EXERCISE DATA below:

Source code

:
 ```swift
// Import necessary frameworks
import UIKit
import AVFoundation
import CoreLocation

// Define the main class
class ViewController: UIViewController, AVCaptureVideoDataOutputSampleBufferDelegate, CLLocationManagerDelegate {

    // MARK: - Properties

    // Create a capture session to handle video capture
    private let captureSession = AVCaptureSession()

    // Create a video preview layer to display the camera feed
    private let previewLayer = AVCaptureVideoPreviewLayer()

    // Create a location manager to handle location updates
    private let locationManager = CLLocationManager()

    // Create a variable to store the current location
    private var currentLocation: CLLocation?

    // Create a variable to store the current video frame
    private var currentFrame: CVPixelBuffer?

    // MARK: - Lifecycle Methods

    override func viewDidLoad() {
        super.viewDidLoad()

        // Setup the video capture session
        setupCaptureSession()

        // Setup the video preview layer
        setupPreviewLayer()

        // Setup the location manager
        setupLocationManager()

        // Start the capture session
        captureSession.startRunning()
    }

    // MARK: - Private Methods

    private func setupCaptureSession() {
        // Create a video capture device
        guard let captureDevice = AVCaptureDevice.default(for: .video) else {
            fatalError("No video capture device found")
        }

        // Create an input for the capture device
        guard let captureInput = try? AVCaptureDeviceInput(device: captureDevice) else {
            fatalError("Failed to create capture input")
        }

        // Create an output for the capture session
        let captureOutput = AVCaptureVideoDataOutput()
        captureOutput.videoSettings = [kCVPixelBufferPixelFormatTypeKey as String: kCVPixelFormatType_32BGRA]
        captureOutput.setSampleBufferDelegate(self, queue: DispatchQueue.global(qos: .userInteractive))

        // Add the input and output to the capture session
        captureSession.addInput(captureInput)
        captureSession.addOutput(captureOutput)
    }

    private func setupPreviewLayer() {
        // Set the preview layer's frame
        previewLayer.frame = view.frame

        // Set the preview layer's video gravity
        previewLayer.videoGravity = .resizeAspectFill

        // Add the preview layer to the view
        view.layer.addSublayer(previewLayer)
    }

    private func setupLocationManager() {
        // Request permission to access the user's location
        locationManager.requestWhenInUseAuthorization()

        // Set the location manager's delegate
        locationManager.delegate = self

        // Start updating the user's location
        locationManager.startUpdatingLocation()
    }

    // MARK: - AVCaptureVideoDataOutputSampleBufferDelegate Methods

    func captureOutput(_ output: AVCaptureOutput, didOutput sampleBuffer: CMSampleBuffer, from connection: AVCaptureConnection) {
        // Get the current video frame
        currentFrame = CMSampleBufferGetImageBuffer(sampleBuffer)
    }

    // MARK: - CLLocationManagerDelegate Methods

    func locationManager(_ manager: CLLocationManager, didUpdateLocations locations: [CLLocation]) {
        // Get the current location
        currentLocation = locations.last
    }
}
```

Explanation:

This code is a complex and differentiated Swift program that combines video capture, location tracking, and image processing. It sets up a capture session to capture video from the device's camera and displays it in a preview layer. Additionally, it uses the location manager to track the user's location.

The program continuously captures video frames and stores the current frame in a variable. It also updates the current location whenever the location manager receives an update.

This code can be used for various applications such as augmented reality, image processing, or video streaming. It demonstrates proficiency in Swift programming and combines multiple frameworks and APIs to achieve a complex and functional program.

End of EXERCISE DATA.

## DESCRIPTION OF THE TASK
Locate the lines above that contain "handle" and copy them.

## EXERCISE RESPONSE
    // Create a capture session to handle video capture
    // Create a location manager to handle location updates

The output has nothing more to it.